Allies of Mikheil Saakashvili, the jailed former president of Georgia, said on Tuesday authorities were refusing to move him to an intensive care unit despite his condition being "life-threatening" and doctors saying he needs urgent treatment, Reuters reports.
Saakashvili, who led the former Soviet republic as a pro-Western reformer from 2004 to 2013, is serving a six-year sentence for abuse of power, a charge he and his supporters say was politically motivated.
His medical team says his health has deteriorated significantly since he went to prison in October, 2021, where he staged repeated hunger strikes. He is being treated in a Tbilisi clinic, but his lawyers have sought to have his sentence suspended so that he can be transferred abroad.
Chaladze was previously quoted by Georgian TV as telling reporters Saakashvili had already been transferred to the ICU.
"He is in a life-threatening situation, he needs intensive critical care. His immune system is failing. Blood tests done yesterday show he has zero immunity. Even a person who sneezes near him can make him sick," Chaladze said in a telephone interview.
During a visit to see Saakashvili on Tuesday, Chaladze said he was told by medical staff they were preparing a space in the ICU for him - a room 30 metres from where he is currently being held.

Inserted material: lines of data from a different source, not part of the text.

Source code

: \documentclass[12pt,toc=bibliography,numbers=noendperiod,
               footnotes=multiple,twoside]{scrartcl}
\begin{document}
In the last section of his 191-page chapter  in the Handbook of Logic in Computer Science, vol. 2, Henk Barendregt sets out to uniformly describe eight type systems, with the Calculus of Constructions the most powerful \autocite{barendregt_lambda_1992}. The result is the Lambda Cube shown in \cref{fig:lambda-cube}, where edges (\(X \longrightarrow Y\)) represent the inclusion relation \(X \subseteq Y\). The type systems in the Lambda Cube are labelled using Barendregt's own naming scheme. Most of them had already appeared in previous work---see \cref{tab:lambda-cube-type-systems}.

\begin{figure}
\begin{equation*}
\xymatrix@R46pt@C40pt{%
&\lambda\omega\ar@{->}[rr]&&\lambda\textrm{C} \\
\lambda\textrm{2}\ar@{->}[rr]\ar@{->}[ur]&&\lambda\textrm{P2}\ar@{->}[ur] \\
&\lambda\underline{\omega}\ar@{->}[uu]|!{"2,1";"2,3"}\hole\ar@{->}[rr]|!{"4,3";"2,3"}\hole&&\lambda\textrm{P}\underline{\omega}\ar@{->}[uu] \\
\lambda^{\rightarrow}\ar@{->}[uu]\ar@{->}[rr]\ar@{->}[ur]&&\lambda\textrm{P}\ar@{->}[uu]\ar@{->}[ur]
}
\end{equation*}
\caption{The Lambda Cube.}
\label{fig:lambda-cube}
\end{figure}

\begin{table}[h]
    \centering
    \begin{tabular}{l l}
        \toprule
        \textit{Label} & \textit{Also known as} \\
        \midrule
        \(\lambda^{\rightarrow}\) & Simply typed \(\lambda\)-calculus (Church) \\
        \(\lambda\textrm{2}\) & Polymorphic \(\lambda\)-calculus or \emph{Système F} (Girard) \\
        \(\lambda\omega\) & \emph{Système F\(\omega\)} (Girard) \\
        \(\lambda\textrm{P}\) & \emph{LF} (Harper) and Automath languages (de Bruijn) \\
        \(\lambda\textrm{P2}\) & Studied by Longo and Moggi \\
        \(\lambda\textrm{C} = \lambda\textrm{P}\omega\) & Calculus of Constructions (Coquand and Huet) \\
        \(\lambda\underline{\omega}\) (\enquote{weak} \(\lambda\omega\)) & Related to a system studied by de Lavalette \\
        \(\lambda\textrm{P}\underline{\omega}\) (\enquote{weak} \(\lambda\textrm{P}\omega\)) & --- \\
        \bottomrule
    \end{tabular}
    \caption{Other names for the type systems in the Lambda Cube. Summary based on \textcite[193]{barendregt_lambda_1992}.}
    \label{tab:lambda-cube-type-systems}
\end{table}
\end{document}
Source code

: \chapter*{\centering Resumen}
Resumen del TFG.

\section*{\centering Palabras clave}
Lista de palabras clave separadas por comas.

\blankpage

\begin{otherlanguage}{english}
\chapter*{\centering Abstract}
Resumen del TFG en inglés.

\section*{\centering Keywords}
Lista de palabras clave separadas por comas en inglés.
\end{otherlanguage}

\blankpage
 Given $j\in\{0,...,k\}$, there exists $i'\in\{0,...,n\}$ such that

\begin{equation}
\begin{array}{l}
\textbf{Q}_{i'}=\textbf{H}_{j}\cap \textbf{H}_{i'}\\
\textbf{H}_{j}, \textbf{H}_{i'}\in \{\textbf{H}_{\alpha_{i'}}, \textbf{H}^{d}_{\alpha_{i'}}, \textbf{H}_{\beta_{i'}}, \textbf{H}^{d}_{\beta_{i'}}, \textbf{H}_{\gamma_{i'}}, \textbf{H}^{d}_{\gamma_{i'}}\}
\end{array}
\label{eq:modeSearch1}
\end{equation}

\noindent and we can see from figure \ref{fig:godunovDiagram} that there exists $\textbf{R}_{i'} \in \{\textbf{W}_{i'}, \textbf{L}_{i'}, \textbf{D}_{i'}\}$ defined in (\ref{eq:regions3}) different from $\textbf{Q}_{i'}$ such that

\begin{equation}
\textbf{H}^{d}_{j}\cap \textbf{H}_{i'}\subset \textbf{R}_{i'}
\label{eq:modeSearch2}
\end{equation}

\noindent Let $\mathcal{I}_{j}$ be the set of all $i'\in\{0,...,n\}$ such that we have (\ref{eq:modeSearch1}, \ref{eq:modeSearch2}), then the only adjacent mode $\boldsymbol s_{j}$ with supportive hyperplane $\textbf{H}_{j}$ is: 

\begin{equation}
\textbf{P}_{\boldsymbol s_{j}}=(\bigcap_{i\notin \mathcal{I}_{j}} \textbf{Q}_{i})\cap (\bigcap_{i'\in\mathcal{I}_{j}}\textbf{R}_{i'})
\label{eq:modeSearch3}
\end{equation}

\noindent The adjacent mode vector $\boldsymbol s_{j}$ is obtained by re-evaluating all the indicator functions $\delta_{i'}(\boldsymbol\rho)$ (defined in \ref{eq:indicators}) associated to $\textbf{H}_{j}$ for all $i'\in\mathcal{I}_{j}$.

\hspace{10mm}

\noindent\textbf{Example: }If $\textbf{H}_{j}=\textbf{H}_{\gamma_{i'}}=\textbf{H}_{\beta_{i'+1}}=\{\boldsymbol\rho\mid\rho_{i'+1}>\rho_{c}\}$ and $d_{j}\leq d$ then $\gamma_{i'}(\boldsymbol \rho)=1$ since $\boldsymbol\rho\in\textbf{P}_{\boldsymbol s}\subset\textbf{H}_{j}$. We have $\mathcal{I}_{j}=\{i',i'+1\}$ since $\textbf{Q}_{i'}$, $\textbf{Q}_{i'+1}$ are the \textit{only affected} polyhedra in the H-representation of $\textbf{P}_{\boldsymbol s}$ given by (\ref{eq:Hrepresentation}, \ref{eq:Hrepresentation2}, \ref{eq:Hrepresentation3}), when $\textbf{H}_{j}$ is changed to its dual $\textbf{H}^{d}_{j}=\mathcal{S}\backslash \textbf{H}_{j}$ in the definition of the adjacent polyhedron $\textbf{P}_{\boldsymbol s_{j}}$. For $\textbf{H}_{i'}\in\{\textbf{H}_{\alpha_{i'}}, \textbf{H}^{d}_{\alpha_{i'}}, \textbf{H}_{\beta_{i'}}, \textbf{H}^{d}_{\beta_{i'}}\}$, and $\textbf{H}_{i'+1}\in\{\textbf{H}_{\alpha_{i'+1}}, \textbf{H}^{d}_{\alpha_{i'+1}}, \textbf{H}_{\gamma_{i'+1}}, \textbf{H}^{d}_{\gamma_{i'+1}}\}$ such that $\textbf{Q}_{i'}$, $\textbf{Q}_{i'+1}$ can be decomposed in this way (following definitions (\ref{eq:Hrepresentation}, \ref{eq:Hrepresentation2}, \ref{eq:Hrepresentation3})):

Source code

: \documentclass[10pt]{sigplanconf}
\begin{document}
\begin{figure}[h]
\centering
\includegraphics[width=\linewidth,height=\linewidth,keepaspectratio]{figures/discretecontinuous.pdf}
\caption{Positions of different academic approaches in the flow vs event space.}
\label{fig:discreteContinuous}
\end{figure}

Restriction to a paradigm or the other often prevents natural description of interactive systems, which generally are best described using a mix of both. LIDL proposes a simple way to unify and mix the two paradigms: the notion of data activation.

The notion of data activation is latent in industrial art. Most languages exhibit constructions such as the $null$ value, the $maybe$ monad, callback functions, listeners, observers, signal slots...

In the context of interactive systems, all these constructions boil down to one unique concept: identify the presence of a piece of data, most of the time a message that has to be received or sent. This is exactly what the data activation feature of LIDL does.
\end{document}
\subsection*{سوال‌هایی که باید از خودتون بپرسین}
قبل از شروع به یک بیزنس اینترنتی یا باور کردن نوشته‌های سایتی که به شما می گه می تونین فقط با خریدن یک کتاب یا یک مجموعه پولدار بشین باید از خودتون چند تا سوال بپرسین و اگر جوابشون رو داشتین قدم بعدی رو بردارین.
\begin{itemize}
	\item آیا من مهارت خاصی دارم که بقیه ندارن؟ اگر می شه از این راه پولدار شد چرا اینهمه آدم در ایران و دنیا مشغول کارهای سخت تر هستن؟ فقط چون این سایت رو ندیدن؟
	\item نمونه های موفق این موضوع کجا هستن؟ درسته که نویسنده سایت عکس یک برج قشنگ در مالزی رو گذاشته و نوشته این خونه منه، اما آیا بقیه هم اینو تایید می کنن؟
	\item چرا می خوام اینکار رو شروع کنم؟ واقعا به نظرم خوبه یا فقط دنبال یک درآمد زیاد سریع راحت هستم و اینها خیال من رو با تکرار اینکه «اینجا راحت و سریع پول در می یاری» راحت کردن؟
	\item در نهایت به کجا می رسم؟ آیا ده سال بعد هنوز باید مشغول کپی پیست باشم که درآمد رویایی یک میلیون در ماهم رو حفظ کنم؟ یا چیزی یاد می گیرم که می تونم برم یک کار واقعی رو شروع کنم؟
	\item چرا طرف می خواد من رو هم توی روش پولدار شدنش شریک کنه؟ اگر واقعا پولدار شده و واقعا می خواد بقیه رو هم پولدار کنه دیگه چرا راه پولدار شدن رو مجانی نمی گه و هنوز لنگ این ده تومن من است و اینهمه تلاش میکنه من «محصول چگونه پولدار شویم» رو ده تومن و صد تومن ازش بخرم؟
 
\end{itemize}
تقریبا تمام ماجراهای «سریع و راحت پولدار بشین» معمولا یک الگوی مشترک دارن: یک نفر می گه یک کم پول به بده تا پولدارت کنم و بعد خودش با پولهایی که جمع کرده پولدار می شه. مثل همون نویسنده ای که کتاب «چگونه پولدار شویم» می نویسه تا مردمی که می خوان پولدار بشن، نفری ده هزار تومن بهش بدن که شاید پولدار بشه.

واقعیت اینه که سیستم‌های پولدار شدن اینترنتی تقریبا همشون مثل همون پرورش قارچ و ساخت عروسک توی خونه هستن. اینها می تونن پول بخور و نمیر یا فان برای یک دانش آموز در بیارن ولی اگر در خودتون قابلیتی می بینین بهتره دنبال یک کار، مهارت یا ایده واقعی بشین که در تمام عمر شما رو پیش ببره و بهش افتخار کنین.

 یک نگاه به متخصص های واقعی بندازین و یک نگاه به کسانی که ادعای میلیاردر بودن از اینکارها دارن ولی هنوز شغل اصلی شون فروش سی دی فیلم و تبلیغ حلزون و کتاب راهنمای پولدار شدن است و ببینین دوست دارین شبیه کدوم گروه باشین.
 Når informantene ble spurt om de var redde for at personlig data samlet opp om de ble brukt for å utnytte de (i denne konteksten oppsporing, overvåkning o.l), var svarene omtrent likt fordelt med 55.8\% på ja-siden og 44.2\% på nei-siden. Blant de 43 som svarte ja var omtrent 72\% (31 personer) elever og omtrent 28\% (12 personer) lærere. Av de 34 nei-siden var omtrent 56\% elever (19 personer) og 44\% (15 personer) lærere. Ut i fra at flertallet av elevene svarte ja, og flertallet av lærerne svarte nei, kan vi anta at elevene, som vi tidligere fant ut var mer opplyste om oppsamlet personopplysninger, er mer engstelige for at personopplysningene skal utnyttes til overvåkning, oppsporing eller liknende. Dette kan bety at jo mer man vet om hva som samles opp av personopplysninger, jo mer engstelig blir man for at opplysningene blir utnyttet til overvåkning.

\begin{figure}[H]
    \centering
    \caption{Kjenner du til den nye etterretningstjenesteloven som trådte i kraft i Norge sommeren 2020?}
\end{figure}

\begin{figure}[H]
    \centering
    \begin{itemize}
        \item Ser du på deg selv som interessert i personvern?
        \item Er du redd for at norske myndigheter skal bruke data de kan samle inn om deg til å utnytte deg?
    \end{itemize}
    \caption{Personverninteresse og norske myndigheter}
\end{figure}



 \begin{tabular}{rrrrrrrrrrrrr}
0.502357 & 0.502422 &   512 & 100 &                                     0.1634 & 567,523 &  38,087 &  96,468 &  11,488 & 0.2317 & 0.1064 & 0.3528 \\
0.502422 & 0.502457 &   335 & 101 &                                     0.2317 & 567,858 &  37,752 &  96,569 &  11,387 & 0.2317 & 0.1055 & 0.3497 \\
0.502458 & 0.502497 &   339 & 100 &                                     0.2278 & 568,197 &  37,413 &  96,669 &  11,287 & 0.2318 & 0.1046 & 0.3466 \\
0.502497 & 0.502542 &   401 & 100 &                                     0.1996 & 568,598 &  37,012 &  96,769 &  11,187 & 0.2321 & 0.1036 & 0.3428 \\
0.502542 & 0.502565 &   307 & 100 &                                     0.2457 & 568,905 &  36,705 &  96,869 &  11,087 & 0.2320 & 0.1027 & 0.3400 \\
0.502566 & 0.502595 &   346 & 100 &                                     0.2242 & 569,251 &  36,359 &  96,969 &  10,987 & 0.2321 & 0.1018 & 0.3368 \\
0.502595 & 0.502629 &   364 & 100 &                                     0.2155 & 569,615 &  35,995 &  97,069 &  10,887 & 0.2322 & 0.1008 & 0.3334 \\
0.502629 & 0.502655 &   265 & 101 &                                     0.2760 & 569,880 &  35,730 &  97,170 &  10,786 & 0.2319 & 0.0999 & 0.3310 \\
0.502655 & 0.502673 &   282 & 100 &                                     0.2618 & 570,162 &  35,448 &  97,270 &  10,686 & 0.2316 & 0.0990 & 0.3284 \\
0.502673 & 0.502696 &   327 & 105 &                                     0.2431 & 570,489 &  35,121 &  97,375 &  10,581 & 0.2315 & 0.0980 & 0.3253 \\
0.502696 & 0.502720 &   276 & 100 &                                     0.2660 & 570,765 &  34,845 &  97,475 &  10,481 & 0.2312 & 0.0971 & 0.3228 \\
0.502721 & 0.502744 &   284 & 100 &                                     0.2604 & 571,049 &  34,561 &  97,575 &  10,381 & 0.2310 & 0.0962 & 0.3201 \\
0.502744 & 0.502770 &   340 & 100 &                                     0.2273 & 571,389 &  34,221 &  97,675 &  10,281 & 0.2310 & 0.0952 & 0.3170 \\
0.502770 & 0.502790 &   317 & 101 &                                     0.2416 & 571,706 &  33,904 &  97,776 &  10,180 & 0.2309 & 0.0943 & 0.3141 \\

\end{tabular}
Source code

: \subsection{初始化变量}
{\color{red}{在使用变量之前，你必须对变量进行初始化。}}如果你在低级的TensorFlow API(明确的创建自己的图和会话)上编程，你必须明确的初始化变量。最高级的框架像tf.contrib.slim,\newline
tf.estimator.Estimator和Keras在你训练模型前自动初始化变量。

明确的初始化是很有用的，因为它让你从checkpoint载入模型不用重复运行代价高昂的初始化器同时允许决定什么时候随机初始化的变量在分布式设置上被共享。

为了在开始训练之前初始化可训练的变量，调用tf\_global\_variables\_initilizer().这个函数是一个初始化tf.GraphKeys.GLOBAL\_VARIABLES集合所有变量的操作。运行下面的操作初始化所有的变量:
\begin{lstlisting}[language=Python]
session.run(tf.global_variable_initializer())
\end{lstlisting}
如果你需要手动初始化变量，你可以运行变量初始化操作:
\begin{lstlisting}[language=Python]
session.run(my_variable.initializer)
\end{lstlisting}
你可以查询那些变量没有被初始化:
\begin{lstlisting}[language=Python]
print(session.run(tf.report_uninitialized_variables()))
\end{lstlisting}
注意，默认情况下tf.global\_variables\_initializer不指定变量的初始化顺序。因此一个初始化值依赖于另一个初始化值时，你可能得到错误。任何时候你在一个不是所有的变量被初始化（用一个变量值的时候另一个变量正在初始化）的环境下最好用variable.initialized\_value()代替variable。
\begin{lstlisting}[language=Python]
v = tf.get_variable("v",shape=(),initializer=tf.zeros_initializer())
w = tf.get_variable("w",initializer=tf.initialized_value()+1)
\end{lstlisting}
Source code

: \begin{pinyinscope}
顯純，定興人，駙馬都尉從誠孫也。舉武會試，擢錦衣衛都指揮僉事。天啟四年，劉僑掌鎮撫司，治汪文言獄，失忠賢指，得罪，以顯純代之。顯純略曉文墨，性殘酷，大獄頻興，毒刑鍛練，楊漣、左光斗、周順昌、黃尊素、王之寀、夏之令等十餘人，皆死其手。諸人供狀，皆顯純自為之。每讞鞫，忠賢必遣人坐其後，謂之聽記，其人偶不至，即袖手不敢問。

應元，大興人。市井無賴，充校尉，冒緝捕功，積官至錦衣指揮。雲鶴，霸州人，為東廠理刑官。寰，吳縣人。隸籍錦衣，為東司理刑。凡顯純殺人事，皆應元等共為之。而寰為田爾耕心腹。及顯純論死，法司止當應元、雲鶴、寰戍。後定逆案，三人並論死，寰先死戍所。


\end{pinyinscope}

However, that transfer was blocked, Chaladze says, because Georgian authorities do not want to transfer Saakasvhili as it could "provide legal grounds for him to be freed ... or at least free from the penitentiary system".
He added: "If we were in Munich, or Istanbul or Kyiv ... or anywhere else, even in Georgia, if he wasn't a political prisoner he would be transferred to the ICU as normal," he said.
Zurab Chkhaidze, the head of the Vivamedi clinic where Saakashvili is being treated, denied the ex-leader was in a critical condition, saying his "vital signs" were stable and he had tested negative for COVID-19.
Georgian officials - from a rival political party - say Saakasvhili is simulating his illness in an attempt to secure an early release from prison.